● WHAT YOU NEED TO DO
Write out the data exactly from its first line onward, ending with the line in which "Equivalence (or similarity)" appears.

DATA TO USE START

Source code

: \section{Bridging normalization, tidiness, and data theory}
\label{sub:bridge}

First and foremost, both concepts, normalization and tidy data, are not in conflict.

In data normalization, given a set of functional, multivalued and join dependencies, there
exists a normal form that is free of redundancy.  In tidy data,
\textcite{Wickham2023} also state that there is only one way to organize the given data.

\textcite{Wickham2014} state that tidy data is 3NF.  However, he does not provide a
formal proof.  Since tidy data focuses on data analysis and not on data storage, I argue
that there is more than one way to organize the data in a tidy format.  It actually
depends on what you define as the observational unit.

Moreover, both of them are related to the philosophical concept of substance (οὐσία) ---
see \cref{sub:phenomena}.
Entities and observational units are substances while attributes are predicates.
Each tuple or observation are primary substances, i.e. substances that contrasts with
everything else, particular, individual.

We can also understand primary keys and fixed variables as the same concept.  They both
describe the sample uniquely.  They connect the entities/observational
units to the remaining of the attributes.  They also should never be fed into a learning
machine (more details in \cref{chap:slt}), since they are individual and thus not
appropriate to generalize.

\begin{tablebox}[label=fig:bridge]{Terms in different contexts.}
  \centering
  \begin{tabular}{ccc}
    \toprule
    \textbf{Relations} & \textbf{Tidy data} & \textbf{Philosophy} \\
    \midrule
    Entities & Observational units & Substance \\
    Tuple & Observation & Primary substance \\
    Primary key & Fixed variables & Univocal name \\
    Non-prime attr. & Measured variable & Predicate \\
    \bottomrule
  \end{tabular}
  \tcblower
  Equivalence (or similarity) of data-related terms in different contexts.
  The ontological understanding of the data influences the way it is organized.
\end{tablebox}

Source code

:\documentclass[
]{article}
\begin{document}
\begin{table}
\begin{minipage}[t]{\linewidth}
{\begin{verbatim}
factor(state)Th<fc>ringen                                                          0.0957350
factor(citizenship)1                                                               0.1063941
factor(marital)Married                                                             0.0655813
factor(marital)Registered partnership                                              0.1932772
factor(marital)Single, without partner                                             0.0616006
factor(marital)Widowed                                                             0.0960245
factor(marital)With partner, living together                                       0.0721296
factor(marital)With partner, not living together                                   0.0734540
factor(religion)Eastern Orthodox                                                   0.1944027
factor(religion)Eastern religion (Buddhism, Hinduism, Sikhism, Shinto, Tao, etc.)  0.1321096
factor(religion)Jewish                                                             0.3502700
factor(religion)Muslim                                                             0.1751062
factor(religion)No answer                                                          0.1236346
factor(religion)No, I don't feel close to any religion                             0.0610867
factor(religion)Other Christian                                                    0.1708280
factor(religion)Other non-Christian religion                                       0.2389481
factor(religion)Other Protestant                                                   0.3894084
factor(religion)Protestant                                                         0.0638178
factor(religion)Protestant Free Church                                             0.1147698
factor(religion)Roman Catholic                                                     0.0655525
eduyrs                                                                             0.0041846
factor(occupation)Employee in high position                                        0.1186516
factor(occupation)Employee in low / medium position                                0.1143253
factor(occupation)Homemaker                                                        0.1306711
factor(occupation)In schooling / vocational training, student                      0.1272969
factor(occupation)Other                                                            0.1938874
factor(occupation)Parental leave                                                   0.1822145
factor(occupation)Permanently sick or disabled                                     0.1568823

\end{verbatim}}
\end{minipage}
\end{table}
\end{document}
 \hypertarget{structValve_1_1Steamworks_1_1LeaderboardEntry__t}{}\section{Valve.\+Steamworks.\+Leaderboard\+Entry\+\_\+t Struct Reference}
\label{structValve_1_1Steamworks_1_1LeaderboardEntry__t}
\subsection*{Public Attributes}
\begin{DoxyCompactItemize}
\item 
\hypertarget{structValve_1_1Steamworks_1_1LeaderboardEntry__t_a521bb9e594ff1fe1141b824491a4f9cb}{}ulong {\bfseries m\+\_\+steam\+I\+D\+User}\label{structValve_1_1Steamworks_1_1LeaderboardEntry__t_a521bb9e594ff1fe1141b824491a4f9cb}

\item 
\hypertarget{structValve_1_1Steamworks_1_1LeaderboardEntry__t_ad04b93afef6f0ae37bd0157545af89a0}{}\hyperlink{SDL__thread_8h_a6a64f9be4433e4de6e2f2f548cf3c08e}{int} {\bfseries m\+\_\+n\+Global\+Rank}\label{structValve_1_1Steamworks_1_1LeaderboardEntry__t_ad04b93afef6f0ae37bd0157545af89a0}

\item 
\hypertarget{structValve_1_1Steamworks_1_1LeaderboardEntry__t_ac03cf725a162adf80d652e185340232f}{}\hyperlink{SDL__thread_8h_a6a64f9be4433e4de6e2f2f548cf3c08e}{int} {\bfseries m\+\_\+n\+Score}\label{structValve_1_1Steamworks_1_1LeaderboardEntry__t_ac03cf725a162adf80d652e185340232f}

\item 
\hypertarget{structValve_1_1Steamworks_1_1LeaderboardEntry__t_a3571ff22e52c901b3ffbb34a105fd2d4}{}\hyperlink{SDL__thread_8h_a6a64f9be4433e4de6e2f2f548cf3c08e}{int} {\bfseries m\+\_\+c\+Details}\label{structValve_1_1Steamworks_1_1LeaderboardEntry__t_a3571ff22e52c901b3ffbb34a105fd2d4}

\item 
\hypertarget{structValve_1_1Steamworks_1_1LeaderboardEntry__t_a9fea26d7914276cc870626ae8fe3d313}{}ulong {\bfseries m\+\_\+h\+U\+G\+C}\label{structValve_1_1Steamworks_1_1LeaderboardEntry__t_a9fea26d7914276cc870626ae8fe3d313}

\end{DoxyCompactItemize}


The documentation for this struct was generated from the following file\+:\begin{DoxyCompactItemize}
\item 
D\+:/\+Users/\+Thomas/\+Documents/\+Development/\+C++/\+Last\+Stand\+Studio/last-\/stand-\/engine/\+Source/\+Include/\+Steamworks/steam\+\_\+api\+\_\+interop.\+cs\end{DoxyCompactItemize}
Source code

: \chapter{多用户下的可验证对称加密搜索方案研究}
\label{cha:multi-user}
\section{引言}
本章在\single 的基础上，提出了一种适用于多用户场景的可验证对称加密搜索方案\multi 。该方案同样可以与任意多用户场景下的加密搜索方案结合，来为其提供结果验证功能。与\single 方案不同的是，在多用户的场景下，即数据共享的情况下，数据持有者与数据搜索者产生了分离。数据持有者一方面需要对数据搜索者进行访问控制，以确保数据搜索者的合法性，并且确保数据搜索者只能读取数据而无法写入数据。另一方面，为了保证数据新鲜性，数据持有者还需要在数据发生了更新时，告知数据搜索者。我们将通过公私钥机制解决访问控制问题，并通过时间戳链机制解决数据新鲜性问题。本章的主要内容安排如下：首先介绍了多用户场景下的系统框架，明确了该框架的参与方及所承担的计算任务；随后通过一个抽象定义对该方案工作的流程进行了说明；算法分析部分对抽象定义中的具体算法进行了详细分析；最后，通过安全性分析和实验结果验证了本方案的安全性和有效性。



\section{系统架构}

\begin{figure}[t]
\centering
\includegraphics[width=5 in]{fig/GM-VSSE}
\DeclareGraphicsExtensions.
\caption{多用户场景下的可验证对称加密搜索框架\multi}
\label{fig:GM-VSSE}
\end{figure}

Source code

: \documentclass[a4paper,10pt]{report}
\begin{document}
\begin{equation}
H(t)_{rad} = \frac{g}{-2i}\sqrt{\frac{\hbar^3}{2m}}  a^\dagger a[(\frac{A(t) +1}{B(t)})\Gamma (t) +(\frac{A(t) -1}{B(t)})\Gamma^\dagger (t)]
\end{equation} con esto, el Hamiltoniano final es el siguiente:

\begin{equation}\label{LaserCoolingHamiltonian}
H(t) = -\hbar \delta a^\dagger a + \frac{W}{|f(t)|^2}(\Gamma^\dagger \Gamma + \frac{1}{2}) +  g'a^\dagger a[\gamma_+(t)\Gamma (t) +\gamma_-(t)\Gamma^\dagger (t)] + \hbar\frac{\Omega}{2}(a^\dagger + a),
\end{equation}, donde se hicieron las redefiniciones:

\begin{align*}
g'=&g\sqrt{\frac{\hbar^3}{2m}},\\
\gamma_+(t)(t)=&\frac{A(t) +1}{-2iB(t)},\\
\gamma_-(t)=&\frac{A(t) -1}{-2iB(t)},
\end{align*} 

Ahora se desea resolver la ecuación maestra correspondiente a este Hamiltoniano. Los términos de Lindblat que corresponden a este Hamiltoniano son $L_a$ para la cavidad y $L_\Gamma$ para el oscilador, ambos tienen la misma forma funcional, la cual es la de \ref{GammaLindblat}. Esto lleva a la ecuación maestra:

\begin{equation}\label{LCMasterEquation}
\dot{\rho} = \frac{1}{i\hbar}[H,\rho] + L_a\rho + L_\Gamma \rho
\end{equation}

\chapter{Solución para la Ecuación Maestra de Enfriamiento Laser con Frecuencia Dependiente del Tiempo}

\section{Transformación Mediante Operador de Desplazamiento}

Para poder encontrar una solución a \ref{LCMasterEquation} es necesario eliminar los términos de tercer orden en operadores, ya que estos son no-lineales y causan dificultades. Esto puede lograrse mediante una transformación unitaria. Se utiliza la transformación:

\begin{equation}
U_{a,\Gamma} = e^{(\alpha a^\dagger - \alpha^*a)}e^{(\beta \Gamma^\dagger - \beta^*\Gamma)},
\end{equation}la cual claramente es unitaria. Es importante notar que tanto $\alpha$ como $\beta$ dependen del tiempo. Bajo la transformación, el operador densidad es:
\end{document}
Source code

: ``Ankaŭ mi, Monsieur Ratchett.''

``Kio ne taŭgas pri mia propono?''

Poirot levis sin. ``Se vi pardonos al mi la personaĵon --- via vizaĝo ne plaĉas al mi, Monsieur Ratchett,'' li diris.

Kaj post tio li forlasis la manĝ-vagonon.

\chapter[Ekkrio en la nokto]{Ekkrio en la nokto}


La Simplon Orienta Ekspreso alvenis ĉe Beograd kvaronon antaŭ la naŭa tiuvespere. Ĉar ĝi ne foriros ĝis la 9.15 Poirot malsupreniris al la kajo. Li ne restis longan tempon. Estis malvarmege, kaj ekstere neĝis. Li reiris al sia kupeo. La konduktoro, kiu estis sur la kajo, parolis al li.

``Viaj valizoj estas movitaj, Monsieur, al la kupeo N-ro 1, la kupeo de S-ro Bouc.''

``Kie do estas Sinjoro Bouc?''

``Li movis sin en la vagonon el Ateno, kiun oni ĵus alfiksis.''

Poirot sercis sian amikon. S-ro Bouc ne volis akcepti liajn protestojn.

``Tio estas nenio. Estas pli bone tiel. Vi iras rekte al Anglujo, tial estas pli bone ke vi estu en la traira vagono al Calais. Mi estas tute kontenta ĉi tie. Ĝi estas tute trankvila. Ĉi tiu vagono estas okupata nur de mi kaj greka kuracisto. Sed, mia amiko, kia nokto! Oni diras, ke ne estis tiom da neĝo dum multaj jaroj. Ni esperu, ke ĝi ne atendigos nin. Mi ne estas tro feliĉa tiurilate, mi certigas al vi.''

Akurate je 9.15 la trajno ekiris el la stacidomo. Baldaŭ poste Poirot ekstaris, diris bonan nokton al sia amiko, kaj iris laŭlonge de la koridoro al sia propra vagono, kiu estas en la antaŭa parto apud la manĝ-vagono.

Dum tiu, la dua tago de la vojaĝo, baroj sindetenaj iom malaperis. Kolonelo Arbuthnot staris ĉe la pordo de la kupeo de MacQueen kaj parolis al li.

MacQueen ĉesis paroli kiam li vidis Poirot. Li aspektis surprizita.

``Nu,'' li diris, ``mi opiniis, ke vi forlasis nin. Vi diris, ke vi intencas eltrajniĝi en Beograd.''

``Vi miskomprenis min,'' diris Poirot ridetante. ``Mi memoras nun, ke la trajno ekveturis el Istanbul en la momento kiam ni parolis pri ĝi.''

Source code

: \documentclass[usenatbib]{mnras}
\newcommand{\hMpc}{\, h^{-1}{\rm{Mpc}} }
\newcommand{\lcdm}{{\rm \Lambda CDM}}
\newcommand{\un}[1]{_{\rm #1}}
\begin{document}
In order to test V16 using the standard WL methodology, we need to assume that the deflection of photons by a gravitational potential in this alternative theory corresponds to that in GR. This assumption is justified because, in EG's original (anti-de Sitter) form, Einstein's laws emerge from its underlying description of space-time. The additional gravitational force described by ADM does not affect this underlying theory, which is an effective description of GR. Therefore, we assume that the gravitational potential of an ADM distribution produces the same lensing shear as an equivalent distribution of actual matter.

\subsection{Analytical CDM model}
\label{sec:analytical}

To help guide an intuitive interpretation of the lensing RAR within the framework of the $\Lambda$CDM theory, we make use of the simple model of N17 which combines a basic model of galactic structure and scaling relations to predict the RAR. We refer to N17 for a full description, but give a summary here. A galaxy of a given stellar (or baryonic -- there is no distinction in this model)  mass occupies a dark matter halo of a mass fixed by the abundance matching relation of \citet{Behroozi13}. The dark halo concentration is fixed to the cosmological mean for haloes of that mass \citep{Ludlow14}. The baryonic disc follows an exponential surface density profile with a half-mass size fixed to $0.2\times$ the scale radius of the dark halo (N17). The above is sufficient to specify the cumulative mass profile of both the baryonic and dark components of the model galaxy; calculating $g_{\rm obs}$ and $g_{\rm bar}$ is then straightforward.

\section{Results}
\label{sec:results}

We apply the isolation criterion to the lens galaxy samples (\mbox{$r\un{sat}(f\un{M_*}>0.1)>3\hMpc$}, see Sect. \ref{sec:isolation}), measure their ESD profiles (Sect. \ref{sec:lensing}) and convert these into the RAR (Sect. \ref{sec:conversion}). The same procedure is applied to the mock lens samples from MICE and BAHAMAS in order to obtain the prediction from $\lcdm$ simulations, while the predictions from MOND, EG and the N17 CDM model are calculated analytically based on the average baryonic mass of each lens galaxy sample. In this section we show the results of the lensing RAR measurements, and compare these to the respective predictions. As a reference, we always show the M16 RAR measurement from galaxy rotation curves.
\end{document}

DATA TO USE END

● RESPONSE
Source code

: \section{Bridging normalization, tidiness, and data theory}
\label{sub:bridge}

First and foremost, both concepts, normalization and tidy data, are not in conflict.

In data normalization, given a set of functional, multivalued and join dependencies, there
exists a normal form that is free of redundancy.  In tidy data,
\textcite{Wickham2023} also state that there is only one way to organize the given data.

\textcite{Wickham2014} state that tidy data is 3NF.  However, he does not provide a
formal proof.  Since tidy data focuses on data analysis and not on data storage, I argue
that there is more than one way to organize the data in a tidy format.  It actually
depends on what you define as the observational unit.

Moreover, both of them are related to the philosophical concept of substance (οὐσία) ---
see \cref{sub:phenomena}.
Entities and observational units are substances while attributes are predicates.
Each tuple or observation are primary substances, i.e. substances that contrasts with
everything else, particular, individual.

We can also understand primary keys and fixed variables as the same concept.  They both
describe the sample uniquely.  They connect the entities/observational
units to the remaining of the attributes.  They also should never be fed into a learning
machine (more details in \cref{chap:slt}), since they are individual and thus not
appropriate to generalize.

\begin{tablebox}[label=fig:bridge]{Terms in different contexts.}
  \centering
  \begin{tabular}{ccc}
    \toprule
    \textbf{Relations} & \textbf{Tidy data} & \textbf{Philosophy} \\
    \midrule
    Entities & Observational units & Substance \\
    Tuple & Observation & Primary substance \\
    Primary key & Fixed variables & Univocal name \\
    Non-prime attr. & Measured variable & Predicate \\
    \bottomrule
  \end{tabular}
  \tcblower
  Equivalence (or similarity) of data-related terms in different contexts.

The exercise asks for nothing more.